A high-severity flaw in LMDeploy was being actively exploited less than 13 hours after public disclosure, with attackers using the issue to probe internal services and cloud metadata endpoints, according to a technical analysis from Sysdig. The vulnerability, tracked as CVE-2026-33626, affects versions 0.12.0 and earlier with vision language support.

KEY FACTS

  • Bug type Server-side request forgery in the vision language module
  • Affected software LMDeploy 0.12.0 and earlier with vision language support
  • Discovery Orca Security researcher Igor Stepansky reported the flaw
  • Exploitation Sysdig said it saw an attack within 12 hours and 31 minutes of disclosure
  • Impact The flaw could expose cloud credentials and internal services

The advisory said the load_image() function in lmdeploy/vl/utils.py can fetch arbitrary URLs without checking for internal or private IP addresses. That behavior could allow access to cloud metadata services, internal networks and other sensitive resources.

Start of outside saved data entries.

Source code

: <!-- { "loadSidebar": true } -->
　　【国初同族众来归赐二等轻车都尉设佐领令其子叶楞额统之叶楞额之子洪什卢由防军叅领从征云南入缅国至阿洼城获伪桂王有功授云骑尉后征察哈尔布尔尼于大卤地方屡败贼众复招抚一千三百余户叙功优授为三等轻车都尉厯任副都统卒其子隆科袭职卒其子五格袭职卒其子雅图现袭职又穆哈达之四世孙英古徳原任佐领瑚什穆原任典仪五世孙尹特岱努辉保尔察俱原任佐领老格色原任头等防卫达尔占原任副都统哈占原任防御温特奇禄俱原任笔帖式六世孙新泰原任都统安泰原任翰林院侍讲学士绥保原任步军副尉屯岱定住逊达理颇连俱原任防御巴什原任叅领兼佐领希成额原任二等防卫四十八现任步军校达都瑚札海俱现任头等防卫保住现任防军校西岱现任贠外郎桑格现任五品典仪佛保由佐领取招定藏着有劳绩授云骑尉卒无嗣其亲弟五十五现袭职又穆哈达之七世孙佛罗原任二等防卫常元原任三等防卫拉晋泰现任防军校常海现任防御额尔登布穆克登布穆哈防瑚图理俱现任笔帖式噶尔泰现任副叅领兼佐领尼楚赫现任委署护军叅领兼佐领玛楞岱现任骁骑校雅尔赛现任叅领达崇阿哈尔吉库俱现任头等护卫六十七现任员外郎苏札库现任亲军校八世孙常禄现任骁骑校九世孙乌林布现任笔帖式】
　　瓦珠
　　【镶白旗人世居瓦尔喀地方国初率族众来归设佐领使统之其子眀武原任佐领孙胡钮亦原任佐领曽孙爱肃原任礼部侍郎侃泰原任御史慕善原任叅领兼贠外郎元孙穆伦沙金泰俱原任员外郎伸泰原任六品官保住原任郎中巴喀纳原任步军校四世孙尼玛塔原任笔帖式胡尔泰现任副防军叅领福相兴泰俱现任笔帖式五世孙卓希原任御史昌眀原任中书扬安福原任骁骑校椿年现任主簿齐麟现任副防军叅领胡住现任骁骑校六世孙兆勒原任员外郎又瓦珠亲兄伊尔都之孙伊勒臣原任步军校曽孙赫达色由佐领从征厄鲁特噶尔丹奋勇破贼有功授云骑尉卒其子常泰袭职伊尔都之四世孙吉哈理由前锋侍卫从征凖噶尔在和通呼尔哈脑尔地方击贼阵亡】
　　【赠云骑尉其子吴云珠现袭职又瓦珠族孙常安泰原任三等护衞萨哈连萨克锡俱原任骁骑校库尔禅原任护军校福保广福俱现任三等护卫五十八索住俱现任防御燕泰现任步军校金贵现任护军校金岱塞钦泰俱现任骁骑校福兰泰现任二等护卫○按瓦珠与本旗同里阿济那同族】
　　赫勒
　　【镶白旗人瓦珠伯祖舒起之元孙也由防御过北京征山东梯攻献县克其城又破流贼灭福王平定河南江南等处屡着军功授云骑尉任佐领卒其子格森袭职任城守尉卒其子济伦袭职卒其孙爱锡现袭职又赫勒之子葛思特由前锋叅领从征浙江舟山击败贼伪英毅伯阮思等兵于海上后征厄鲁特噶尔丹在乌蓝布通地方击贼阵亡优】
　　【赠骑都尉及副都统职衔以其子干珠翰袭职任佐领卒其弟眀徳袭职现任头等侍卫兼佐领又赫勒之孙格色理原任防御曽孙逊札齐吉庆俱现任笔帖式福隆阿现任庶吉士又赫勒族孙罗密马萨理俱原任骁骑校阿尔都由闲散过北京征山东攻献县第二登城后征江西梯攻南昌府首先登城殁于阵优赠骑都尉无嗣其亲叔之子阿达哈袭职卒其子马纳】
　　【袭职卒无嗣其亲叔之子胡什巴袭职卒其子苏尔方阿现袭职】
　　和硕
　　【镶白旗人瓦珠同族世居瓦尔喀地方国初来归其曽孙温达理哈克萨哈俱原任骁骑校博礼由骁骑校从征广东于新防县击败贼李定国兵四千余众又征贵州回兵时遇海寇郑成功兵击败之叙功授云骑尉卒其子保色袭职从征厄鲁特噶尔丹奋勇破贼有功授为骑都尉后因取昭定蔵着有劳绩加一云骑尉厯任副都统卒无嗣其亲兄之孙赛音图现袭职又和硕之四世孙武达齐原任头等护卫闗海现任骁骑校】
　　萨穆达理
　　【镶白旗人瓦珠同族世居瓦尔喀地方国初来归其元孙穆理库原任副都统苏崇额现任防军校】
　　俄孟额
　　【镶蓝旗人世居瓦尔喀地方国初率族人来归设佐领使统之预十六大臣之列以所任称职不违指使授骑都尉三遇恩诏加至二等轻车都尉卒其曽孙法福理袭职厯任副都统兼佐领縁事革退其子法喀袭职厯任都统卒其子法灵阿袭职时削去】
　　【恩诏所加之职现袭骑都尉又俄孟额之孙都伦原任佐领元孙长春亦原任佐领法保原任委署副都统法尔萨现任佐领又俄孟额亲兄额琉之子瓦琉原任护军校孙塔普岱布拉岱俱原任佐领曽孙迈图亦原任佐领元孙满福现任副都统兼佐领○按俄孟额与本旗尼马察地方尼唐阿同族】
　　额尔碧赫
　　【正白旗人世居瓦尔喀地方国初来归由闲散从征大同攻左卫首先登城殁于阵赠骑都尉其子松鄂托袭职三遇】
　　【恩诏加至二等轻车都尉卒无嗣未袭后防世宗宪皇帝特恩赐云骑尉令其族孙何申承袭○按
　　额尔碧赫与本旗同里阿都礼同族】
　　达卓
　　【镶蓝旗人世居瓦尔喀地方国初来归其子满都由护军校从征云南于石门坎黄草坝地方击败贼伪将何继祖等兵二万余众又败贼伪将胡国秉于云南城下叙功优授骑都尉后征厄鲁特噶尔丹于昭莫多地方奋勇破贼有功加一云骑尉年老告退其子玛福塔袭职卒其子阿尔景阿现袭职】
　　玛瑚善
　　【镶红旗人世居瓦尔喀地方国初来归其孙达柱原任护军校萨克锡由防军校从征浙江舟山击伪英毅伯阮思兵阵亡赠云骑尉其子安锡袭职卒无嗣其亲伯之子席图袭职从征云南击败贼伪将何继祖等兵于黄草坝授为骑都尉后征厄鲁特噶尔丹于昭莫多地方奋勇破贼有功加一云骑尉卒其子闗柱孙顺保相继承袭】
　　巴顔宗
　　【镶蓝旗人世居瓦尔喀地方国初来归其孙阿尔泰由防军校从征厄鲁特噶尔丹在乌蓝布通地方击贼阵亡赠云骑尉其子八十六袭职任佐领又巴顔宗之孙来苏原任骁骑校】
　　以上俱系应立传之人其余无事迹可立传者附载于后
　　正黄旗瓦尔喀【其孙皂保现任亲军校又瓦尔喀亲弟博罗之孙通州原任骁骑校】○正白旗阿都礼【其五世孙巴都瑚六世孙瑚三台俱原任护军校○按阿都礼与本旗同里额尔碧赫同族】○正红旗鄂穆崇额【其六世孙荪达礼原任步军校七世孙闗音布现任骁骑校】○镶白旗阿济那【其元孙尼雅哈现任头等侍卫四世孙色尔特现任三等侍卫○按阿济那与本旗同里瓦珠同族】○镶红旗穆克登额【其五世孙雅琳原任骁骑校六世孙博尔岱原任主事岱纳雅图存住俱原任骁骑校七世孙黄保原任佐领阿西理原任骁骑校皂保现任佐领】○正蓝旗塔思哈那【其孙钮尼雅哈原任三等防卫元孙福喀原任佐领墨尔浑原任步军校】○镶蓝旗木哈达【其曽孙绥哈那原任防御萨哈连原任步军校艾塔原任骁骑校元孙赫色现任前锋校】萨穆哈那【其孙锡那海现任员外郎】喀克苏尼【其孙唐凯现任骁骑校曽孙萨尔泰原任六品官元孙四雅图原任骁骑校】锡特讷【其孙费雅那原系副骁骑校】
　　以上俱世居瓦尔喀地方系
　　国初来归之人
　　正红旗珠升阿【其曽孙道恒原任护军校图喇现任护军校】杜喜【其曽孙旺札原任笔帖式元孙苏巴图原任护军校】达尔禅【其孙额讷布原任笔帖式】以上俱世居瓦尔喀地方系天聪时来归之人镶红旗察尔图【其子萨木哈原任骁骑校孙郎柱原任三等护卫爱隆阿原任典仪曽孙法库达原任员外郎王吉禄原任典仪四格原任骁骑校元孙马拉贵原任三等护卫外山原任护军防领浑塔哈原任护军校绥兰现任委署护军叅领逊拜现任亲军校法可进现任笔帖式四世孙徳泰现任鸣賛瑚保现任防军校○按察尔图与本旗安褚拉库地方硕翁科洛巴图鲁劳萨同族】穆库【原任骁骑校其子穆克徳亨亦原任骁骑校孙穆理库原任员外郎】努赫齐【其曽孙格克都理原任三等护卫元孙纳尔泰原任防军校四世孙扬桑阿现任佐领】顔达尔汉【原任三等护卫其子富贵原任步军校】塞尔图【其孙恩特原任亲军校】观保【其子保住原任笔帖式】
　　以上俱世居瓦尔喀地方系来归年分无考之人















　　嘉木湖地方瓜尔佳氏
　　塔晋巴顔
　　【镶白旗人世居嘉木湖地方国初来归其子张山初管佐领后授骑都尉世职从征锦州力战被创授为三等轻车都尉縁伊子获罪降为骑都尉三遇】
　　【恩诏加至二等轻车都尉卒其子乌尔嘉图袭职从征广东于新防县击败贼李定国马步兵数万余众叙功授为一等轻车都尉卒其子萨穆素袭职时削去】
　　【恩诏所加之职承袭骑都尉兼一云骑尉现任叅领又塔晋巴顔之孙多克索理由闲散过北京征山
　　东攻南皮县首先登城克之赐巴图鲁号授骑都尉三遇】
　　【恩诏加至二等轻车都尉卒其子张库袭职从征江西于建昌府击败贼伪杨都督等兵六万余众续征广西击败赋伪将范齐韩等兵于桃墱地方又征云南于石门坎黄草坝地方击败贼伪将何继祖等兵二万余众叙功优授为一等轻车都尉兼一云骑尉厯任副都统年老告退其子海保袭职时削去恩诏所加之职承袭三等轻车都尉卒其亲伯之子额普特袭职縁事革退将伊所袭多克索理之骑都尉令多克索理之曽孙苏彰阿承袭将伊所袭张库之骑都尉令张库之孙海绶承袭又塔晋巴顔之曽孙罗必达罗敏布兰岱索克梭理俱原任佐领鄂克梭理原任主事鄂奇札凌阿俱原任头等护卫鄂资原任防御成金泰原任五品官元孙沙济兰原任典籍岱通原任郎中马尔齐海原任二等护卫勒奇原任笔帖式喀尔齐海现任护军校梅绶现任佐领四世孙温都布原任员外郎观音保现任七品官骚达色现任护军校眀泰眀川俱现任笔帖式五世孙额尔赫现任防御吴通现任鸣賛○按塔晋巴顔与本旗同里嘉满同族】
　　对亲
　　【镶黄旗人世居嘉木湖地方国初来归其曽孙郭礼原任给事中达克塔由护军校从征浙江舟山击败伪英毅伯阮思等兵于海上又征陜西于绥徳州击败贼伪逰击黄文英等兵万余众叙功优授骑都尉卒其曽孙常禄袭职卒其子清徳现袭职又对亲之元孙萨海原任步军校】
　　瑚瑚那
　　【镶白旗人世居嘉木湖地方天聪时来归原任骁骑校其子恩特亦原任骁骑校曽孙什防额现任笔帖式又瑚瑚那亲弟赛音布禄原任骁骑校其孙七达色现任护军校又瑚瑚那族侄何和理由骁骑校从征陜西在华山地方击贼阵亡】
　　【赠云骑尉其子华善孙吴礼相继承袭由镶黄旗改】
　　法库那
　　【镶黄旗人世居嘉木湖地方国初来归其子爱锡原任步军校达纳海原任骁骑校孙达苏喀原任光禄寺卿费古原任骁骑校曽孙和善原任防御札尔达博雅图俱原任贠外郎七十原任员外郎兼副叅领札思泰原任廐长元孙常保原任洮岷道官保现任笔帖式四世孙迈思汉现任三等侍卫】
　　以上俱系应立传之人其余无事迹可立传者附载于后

Sysdig said the first attack came from IP address 103.116.72[.]119 and ran for eight minutes across 10 requests. The activity targeted AWS Instance Metadata Service, Redis, MySQL, a secondary HTTP administrative interface and an out-of-band DNS endpoint used to confirm external reachability.

The report said the attacker also switched between different vision language models during the session, likely to avoid suspicion, and used the SSRF path to port scan the loopback interface at 127.0.0[.]1. The company said the pattern showed the flaw was being used as a general HTTP SSRF primitive rather than only for validation.

LMDeploy maintainers said the issue affects all versions through 0.12.0 with vision language support. The disclosure did not say whether a patch had reached all users at the time of the attack, but it warned that successful exploitation could enable credential theft, internal reconnaissance and lateral movement opportunities.

WHY IT MATTERS

The case shows how quickly newly disclosed flaws in AI infrastructure can be turned into live attacks. It also highlights the risk that a single SSRF issue can give outsiders a way to reach internal services and cloud metadata systems that are not exposed to the public internet.